(Items listed in a dataset)

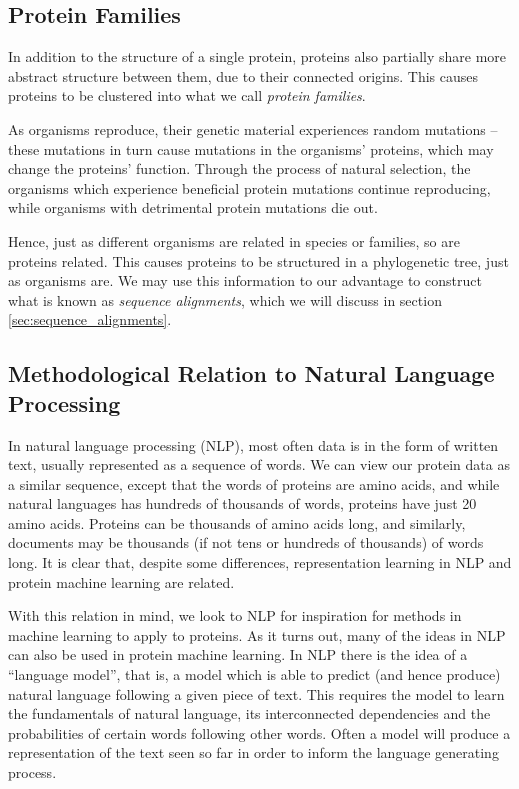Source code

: \subsection{Protein Families}
\label{sec:protein_families}
In addition to the structure of a single protein, proteins also partially share more abstract structure between them, due to their connected origins. This causes proteins to be clustered into what we call \textit{protein families}.

As organisms reproduce, their genetic material experiences random mutations -- these mutations in turn cause mutations in the organisms' proteins, which may change the proteins' function. Through the process of natural selection, the organisms which experience beneficial protein mutations continue reproducing, while organisms with detrimental protein mutations die out.

Hence, just as different organisms are related in species or families, so are proteins related. This causes proteins to be structured in a phylogenetic tree, just as organisms are. We may use this information to our advantage to construct what is known as \textit{sequence alignments}, which we will discuss in section \ref{sec:sequence_alignments}.

\subsection{Methodological Relation to Natural Language Processing}
In natural language processing (NLP), most often data is in the form of written text, usually represented as a sequence of words. We can view our protein data as a similar sequence, except that the words of proteins are amino acids, and while natural languages has hundreds of thousands of words, proteins have just 20 amino acids. Proteins can be thousands of amino acids long, and similarly, documents may be thousands (if not tens or hundreds of thousands) of words long. It is clear that, despite some differences, representation learning in NLP and protein machine learning are related.

With this relation in mind, we look to NLP for inspiration for methods in machine learning to apply to proteins. As it turns out, many of the ideas in NLP can also be used in protein machine learning. In NLP there is the idea of a ``language model'', that is, a model which is able to predict (and hence produce) natural language following a given piece of text. This requires the model to learn the fundamentals of natural language, its interconnected dependencies and the probabilities of certain words following other words. Often a model will produce a representation of the text seen so far in order to inform the language generating process.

• Your goal: Search the records above for the word "textit" and give the number of lines where it occurs, nothing else.

• Solution to this exercise: 2